SUPPLIED INFORMATION =>
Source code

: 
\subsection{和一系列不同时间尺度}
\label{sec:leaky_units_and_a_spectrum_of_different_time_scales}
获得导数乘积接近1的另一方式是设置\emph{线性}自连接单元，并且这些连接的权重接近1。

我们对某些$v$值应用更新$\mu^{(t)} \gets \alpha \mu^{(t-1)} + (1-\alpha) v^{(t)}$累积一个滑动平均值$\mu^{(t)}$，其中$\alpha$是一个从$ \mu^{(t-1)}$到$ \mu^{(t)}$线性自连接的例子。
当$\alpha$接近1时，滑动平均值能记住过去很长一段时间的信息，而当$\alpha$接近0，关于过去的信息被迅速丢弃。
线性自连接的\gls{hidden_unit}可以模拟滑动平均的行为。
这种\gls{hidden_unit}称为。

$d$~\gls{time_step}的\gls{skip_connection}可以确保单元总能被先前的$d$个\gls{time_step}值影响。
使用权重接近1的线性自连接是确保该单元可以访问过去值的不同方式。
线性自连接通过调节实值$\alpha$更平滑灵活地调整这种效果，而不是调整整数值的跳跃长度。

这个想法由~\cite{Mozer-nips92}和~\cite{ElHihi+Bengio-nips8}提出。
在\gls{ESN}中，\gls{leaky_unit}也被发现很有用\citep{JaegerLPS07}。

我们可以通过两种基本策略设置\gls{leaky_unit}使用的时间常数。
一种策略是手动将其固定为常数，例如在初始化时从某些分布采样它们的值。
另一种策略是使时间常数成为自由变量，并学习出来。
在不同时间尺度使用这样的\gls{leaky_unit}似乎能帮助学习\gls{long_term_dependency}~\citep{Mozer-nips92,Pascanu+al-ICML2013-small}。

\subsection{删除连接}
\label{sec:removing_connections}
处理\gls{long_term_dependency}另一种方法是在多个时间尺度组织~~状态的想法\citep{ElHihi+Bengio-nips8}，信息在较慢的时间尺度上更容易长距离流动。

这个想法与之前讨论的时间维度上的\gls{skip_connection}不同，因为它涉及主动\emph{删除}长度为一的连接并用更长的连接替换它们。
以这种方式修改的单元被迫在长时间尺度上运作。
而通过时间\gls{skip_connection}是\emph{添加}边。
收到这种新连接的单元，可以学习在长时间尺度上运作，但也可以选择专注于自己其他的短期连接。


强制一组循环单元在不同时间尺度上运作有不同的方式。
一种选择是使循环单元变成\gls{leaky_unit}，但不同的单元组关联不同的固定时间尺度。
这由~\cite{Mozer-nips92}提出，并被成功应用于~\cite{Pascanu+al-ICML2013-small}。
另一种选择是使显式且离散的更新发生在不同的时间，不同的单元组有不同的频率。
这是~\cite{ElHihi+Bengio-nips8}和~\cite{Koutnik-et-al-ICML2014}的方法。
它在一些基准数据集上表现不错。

WHAT IS REQUIRED => An exact number is called for here: how many lines across the records contain the word "citep". Nothing else belongs in the answer.

WRITTEN SOLUTION => 3